Your instructions. Among the lines below, restate word for word only those from the line with "concrete semantics for" through the line with "that they can", with both end lines kept.

★ ★ ★ ★

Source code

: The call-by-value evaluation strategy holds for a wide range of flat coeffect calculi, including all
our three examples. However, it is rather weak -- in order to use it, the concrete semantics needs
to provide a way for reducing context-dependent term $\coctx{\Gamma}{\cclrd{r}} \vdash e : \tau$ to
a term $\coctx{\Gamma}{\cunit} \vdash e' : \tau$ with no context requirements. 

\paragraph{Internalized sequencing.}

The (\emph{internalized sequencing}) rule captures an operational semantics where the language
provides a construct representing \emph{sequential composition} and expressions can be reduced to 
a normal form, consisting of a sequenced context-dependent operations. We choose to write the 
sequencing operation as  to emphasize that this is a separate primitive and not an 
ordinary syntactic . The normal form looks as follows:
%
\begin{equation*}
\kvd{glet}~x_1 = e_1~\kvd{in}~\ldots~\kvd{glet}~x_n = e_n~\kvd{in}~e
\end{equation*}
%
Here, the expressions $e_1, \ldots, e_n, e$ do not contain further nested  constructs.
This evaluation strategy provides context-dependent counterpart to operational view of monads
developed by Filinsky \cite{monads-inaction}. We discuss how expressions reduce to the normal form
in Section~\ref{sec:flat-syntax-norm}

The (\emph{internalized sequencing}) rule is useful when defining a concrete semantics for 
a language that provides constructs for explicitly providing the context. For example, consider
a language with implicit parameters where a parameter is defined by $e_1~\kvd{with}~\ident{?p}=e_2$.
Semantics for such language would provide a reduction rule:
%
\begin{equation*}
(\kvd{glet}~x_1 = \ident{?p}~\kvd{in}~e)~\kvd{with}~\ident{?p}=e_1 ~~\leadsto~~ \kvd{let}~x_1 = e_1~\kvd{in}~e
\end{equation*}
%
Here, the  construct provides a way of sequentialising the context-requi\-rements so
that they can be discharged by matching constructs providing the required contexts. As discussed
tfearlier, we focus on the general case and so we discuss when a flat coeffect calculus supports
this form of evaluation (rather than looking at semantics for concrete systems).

★ ★ ★ ★

Response to the task.
The (\emph{internalized sequencing}) rule is useful when defining a concrete semantics for 
a language that provides constructs for explicitly providing the context. For example, consider
a language with implicit parameters where a parameter is defined by $e_1~\kvd{with}~\ident{?p}=e_2$.
Semantics for such language would provide a reduction rule:
%
\begin{equation*}
(\kvd{glet}~x_1 = \ident{?p}~\kvd{in}~e)~\kvd{with}~\ident{?p}=e_1 ~~\leadsto~~ \kvd{let}~x_1 = e_1~\kvd{in}~e
\end{equation*}
%
Here, the  construct provides a way of sequentialising the context-requi\-rements so
that they can be discharged by matching constructs providing the required contexts. As discussed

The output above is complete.